On the women's side, both Kiprop and Sumong were within 10 seconds of a world championship in Beijing. Their recent accomplishments aren't half bad either. Kiprop PR'd this year in Tokyo and Sumong won London. These are four good selections out of a possible six places. As they say, if you get a hit 2/3 of the time, you'll make it to the Hall of Fame. So, congratulations to Athletics Kenya for getting the obvious choices right.

That said, one should never look at a contingent of Kenyan Olympic marathoners and have to perform a quick Google search to figure out who the hell one of the runners is. At the risk of revealing myself as an uninformed hack, that's precisely what I had to do with Vesiline Jepkesho. She's run only one Marathon Major--Worlds in 2015--and finished 20th in that race. If you recall, that race was a bloodbath, so, while finishing is certainly not nothing on its own, finishing 20th does little to play up that accomplishment. Add in that she is only the 9th fastest Kenyan in 2016 and 40th in the world this year and there is no reasonable argument for her inclusion at the expense of those excluded.

The two reserve selections (Mary Keitany and Florence Kiplagat) are both more accomplished recently and in their careers. Keitany has two London and two New York wins under her belt and, despite her 9th place finish in London last month, was running with the leaders through 22 miles before getting tangled up in the fall that also took Sumong down. Her relegation to a reserve place is a clear instance of recency bias where her poor London performance--likely a result of a fall, not fitness--wrongfully overshadowed a larger resume. Even if you want to heavily weight recent results, Florence Kiplagat deserves the final spot over Jepkesho.
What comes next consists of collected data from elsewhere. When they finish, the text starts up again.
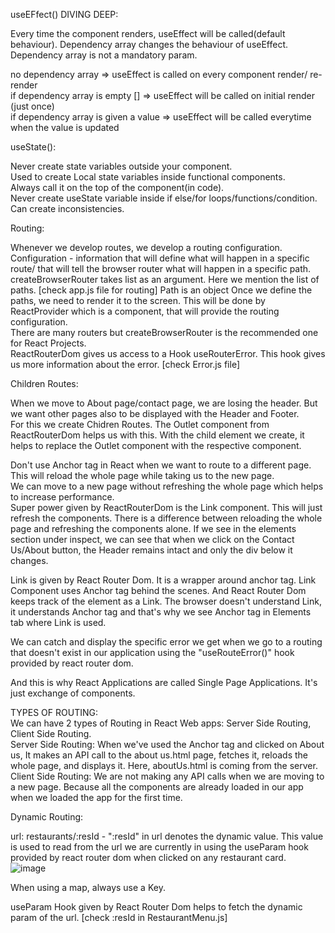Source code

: useEFfect() DIVING DEEP:  
  
Every time the component renders, useEffect will be called(default behaviour). Dependency array changes the behaviour of useEffect.  
Dependency array is not a mandatory param.  
  
no dependency array => useEffect is called on every component render/ re-render  
if dependency array is empty [] => useEffect will be called on initial render (just once)   
if dependency array is given a value => useEffect will be called everytime when the value is updated  


useState():  

Never create state variables outside your component.  
Used to create Local state variables inside functional components.  
Always call it on the top of the component(in code).  
Never create useState variable inside if else/for loops/functions/condition. Can create inconsistencies.  


Routing:

Whenever we develop routes, we develop a routing configuration.  
Configuration - information that will define what will happen in a specific route/ that will tell the browser router what will happen in a specific path.  
createBrowserRouter takes list as an argument. Here we mention the list of paths. [check app.js file for routing]
Path is an object
Once we define the paths, we need to render it to the screen. This will be done by ReactProvider which is a component, that will provide the routing configuration.  
There are many routers but createBrowserRouter is the recommended one for React Projects.  
ReactRouterDom gives us access to a Hook useRouterError. This hook gives us more information about the error. [check Error.js file]  


Children Routes:  

When we move to About page/contact page, we are losing the header. But we want other pages also to be displayed with the Header and Footer.  
For this we create Chidren Routes. The Outlet component from ReactRouterDom helps us with this. With the child element we create, it helps to replace the Outlet component with the respective component.  
  
  
Don't use Anchor tag in React when we want to route to a different page. This will reload the whole page while taking us to the new page.  
We can move to a new page without refreshing the whole page which helps to increase performance.  
Super power given by ReactRouterDom is the Link component. This will just refresh the components. There is a difference between reloading the whole page and refreshing the components alone. If we see in the elements section under inspect, we can see that when we click on the Contact Us/About button, the Header remains intact and only the div below it changes.  
  
Link is given by React Router Dom. It is a wrapper around anchor tag. Link Component uses Anchor tag behind the scenes. And React Router Dom keeps track of the element as a Link. The browser doesn't understand Link, it understands Anchor tag and that's why we see Anchor tag in Elements tab where Link is used.  

We can catch and display the specific error we get when we go to a routing that doesn't exist in our application using the "useRouteError()" hook provided by react router dom.  
  

And this is why React Applications are called Single Page Applications. It's just exchange of components.  


TYPES OF ROUTING:  
We can have 2 types of Routing in React Web apps:  Server Side Routing, Client Side Routing.  
Server Side Routing: When we've used the Anchor tag and clicked on About us, It makes an API call to the about us.html page, fetches it, reloads the whole page, and displays it.  Here, aboutUs.html is coming from the server.  
Client Side Routing: We are not making any API calls when we are moving to a new page. Because all the components are already loaded in our app when we loaded the app for the first time.  


Dynamic Routing:

url: restaurants/:resId - ":resId" in url denotes the dynamic value. This value is used to read from the url we are currently in using the useParam hook provided by react router dom when clicked on any restaurant card.  
![image](https://github.com/Gayathri229/NamasteReact/assets/60467364/b244a2cb-5a52-4057-9d5f-3640ec07d6d1)


When using a map, always use a Key.  

useParam Hook given by React Router Dom helps to fetch the dynamic param of the url. [check :resId in RestaurantMenu.js]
She finished third in London and won Chicago last fall. Her PR is five minutes faster than Jepkesho's.

On the men's side, Wesley Korir's place as the third Kenyan on the team isn't quite as indefensible as Jepkesho's but it's still pretty darn silly. He hasn't finished in the top-3 of a marathon since 2012. Not just major marathons, all marathons. Wilson Kipsang would have been the obvious choice, but Athletics Kenya gets a pass on that after it was reported that he wanted no part of the heat and humidity in Rio and withdrew his name from consideration.

But, this is Kenya, where you don't have to go with a complete non-contender as a fourth choice--assuming Kipsang would have been on the team had he wanted to be. Maybe Dennis Kimetto--you know, the current world record holder in the event, you might have hear of him--would make sense to include in a race where the goal is to run a fast marathon. Maybe they have concerns with Kimetto's consistency, which is reasonable enough. Even then, they could go with either Bernard Kipyego--4th in Boston, won Tokyo--or Dickson Chumba--won Chicago, third in Tokyo--for the third spot. With the news that Kipsang did not want to be on the team, Korir's selection isn't entirely crazy, but it does seem that there are better candidates available.

At the end of the day, Kenya will be in strong contention for two or three medals on each side of the Olympic Marathon in Rio, but that would be true if they picked any of their top 20 marathoners. The goal is not to merely send a respectable team but to send the best team possible. Kenya has not done that here in 2016. That's not news; they do this every Olympic and World Championship year. But, just because it's Kenyan tradition to sandbag the marathon doesn't make it optimal strategy.